Aviara the op said he was using pine bark which is fine you just want to use the actual wood.


----------



## SLINGwingMAN (Aug 17, 2012)

billopelma said:


> I do it all the time and IMHO any sort of sterilization is detrimental, just put it right in.
> 
> 
> Bill


I am curious to find out how sterilization is detrimental. Can you explain this a little further?


----------



## SamuraiSid (Aug 19, 2012)

SLINGwingMAN said:


> I am curious to find out how sterilization is detrimental. Can you explain this a little further?


Because in life there are good bacteria and bad bacteria. When you sterilize you kill off everything, and that usually leaves a lot of valuabe real estate for new, badder, bacteria. Its actually something that is only being seriously studied for the past few years... early 2000's that Im aware of. But sterilization isnt bad, its over sterilization.... But I guess most people see over use as normal nowadays... Not sure how any of this is useful in the world of bugs though.... Consilience.



Armstrong5 said:


> Aviara the op said he was using pine bark which is fine you just want to use the actual wood.

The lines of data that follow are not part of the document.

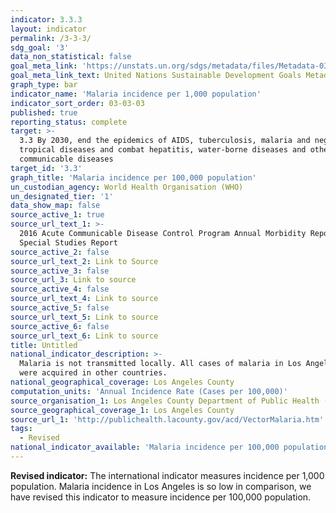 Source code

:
 ```yaml
---
indicator: 3.3.3
layout: indicator
permalink: /3-3-3/
sdg_goal: '3'
data_non_statistical: false
goal_meta_link: 'https://unstats.un.org/sdgs/metadata/files/Metadata-03-03-03.pdf'
goal_meta_link_text: United Nations Sustainable Development Goals Metadata (PDF 431 KB)
graph_type: bar
indicator_name: 'Malaria incidence per 1,000 population'
indicator_sort_order: 03-03-03
published: true
reporting_status: complete
target: >-
  3.3 By 2030, end the epidemics of AIDS, tuberculosis, malaria and neglected
  tropical diseases and combat hepatitis, water-borne diseases and other
  communicable diseases
target_id: '3.3'
graph_title: 'Malaria incidence per 100,000 population'
un_custodian_agency: World Health Organisation (WHO)
un_designated_tier: '1'
data_show_map: false
source_active_1: true
source_url_text_1: >-
  2016 Acute Communicable Disease Control Program Annual Morbidity Report and
  Special Studies Report
source_active_2: false
source_url_text_2: Link to Source
source_active_3: false
source_url_3: Link to source
source_active_4: false
source_url_text_4: Link to source
source_active_5: false
source_url_text_5: Link to source
source_active_6: false
source_url_text_6: Link to source
title: Untitled
national_indicator_description: >-
  Malaria is not transmitted locally. All cases of malaria in Los Angeles County
  were acquired in other countries.
national_geographical_coverage: Los Angeles County
computation_units: 'Annual Incidence Rate (Cases per 100,000)'
source_organisation_1: Los Angeles County Department of Public Health (DPH)
source_geographical_coverage_1: Los Angeles County
source_url_1: 'http://publichealth.lacounty.gov/acd/VectorMalaria.htm'
tags:
  - Revised
national_indicator_available: 'Malaria incidence per 100,000 population'
---
```

**Revised indicator:**
The international indicator measures incidence per 1,000 population. Malaria incidence in Los Angeles is so low in comparison, we have revised this indicator to measure incidence per 100,000 population.
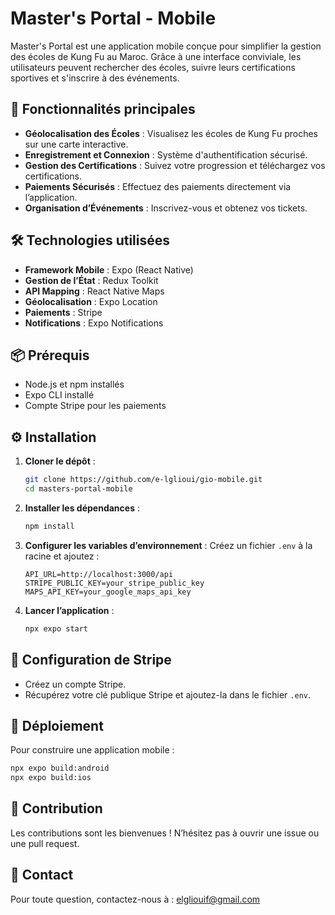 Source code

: # Master's Portal - Mobile

Master's Portal est une application mobile conçue pour simplifier la gestion des écoles de Kung Fu au Maroc. Grâce à une interface conviviale, les utilisateurs peuvent rechercher des écoles, suivre leurs certifications sportives et s'inscrire à des événements.

## 🚀 Fonctionnalités principales

- **Géolocalisation des Écoles** : Visualisez les écoles de Kung Fu proches sur une carte interactive.
- **Enregistrement et Connexion** : Système d'authentification sécurisé.
- **Gestion des Certifications** : Suivez votre progression et téléchargez vos certifications.
- **Paiements Sécurisés** : Effectuez des paiements directement via l’application.
- **Organisation d’Événements** : Inscrivez-vous et obtenez vos tickets.

## 🛠️ Technologies utilisées

- **Framework Mobile** : Expo (React Native)
- **Gestion de l’État** : Redux Toolkit
- **API Mapping** : React Native Maps
- **Géolocalisation** : Expo Location
- **Paiements** : Stripe
- **Notifications** : Expo Notifications

## 📦 Prérequis

- Node.js et npm installés
- Expo CLI installé
- Compte Stripe pour les paiements

## ⚙️ Installation

1. **Cloner le dépôt** :
    ```bash
    git clone https://github.com/e-lglioui/gio-mobile.git
    cd masters-portal-mobile
    ```
2. **Installer les dépendances** :
    ```bash
    npm install
    ```
3. **Configurer les variables d’environnement** :
    Créez un fichier `.env` à la racine et ajoutez :
    ```env
    API_URL=http://localhost:3000/api
    STRIPE_PUBLIC_KEY=your_stripe_public_key
    MAPS_API_KEY=your_google_maps_api_key
    ```
4. **Lancer l’application** :
    ```bash
    npx expo start
    ```

## 📧 Configuration de Stripe

- Créez un compte Stripe.
- Récupérez votre clé publique Stripe et ajoutez-la dans le fichier `.env`.

## 🚀 Déploiement

Pour construire une application mobile :
```bash
npx expo build:android
npx expo build:ios
```

## 📝 Contribution

Les contributions sont les bienvenues ! N’hésitez pas à ouvrir une issue ou une pull request.

## 📧 Contact

Pour toute question, contactez-nous à : elgliouif@gmail.com




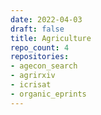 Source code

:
 ```yaml
---
date: 2022-04-03
draft: false
title: Agriculture
repo_count: 4
repositories:
- agecon_search
- agrirxiv
- icrisat
- organic_eprints
---
```



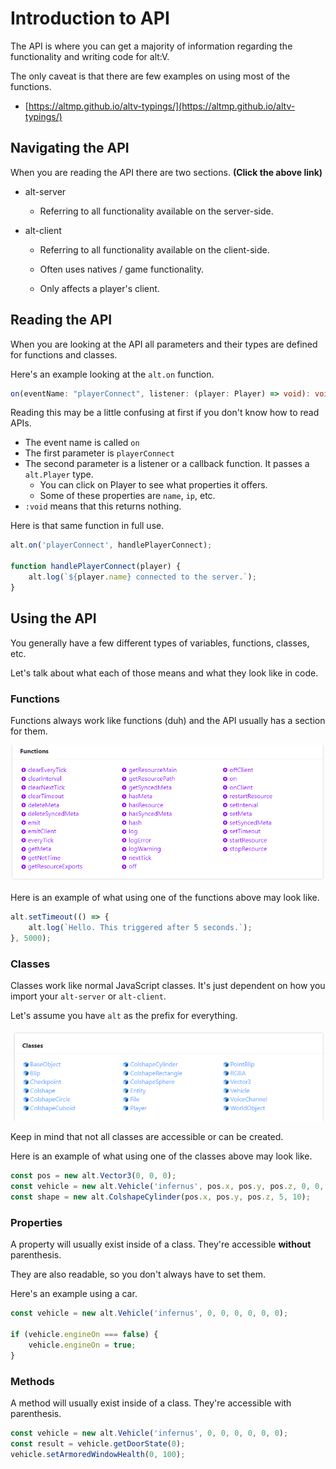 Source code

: # Introduction to API

The API is where you can get a majority of information regarding the functionality and writing code for alt:V.

The only caveat is that there are few examples on using most of the functions.

-   [https://altmp.github.io/altv-typings/](https://altmp.github.io/altv-typings/)

## Navigating the API

When you are reading the API there are two sections. **(Click the above link)**

-   alt-server

    -   Referring to all functionality available on the server-side.

-   alt-client

    -   Referring to all functionality available on the client-side.

    -   Often uses natives / game functionality.

    -   Only affects a player's client.

## Reading the API

When you are looking at the API all parameters and their types are defined for functions and classes.

Here's an example looking at the `alt.on` function.

```ts
on(eventName: "playerConnect", listener: (player: Player) => void): void
```

Reading this may be a little confusing at first if you don't know how to read APIs.

-   The event name is called `on`
-   The first parameter is `playerConnect`
-   The second parameter is a listener or a callback function. It passes a `alt.Player` type.
    -   You can click on Player to see what properties it offers.
    -   Some of these properties are `name`, `ip`, etc.
-   `:void` means that this returns nothing.

Here is that same function in full use.

```js
alt.on('playerConnect', handlePlayerConnect);

function handlePlayerConnect(player) {
    alt.log(`${player.name} connected to the server.`);
}
```

## Using the API

You generally have a few different types of variables, functions, classes, etc.

Let's talk about what each of those means and what they look like in code.

### Functions

Functions always work like functions (duh) and the API usually has a section for them.

![](./img/functions.png)

Here is an example of what using one of the functions above may look like.

```js
alt.setTimeout(() => {
    alt.log(`Hello. This triggered after 5 seconds.`);
}, 5000);
```

### Classes

Classes work like normal JavaScript classes. It's just dependent on how you import your `alt-server` or `alt-client`.

Let's assume you have `alt` as the prefix for everything.

![](./img/classes.png)

Keep in mind that not all classes are accessible or can be created.

Here is an example of what using one of the classes above may look like.

```js
const pos = new alt.Vector3(0, 0, 0);
const vehicle = new alt.Vehicle('infernus', pos.x, pos.y, pos.z, 0, 0, 0);
const shape = new alt.ColshapeCylinder(pos.x, pos.y, pos.z, 5, 10);
```

### Properties

A property will usually exist inside of a class. They're accessible **without** parenthesis.

They are also readable, so you don't always have to set them.

Here's an example using a car.

```js
const vehicle = new alt.Vehicle('infernus', 0, 0, 0, 0, 0, 0);

if (vehicle.engineOn === false) {
    vehicle.engineOn = true;
}
```

### Methods

A method will usually exist inside of a class. They're accessible with parenthesis.

```js
const vehicle = new alt.Vehicle('infernus', 0, 0, 0, 0, 0, 0);
const result = vehicle.getDoorState(0);
vehicle.setArmoredWindowHealth(0, 100);
```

I know a couple of people who use "whatever" wood, pine included, with no problems. Cedar has natural insecticidal oils that come from the bark, and this will kill your T. Thankfully you cannot bleach this stuff. Thats how I learned my lesson


----------



## Necromion (Aug 19, 2012)

I use willow bark in my enclosures I just rinse it and inspect it for any bugs such as centipedes or anything that can prove detrimental to my T's and bake it for a while (30 minutesish) and let it cool. after that I add it to my enclosures.


----------



## Lopez (Aug 19, 2012)

Just brush off any centipedes or anything like that and put it in. Why are you sterilising it? Tarantulas don't live in a vacuum.


----------



## SNAFU (Aug 20, 2012)

I've used oak bark many times and just nuked it in the microwave or baked in the regular oven. It might smell up the kitchen a bit but never had any problems at all!


----------



## 8legs2fangs (Aug 20, 2012)

i personaly wouldnt use anything but cork in a higher humidity enclosure. only reason being cork is mold resistance where-as other woods/barks are not. i just play it safe


----------



## Merfolk (Aug 20, 2012)

A little round in the microwave (to kill ants mostly) and voilà. I chose bark that contrast with spider colors...


----------



## sbullet (Aug 24, 2012)

Aviara said:


> Nevertheless, if you feel comfortable with the elevated risk of bringing in wood gathered from outside, then that is your choice.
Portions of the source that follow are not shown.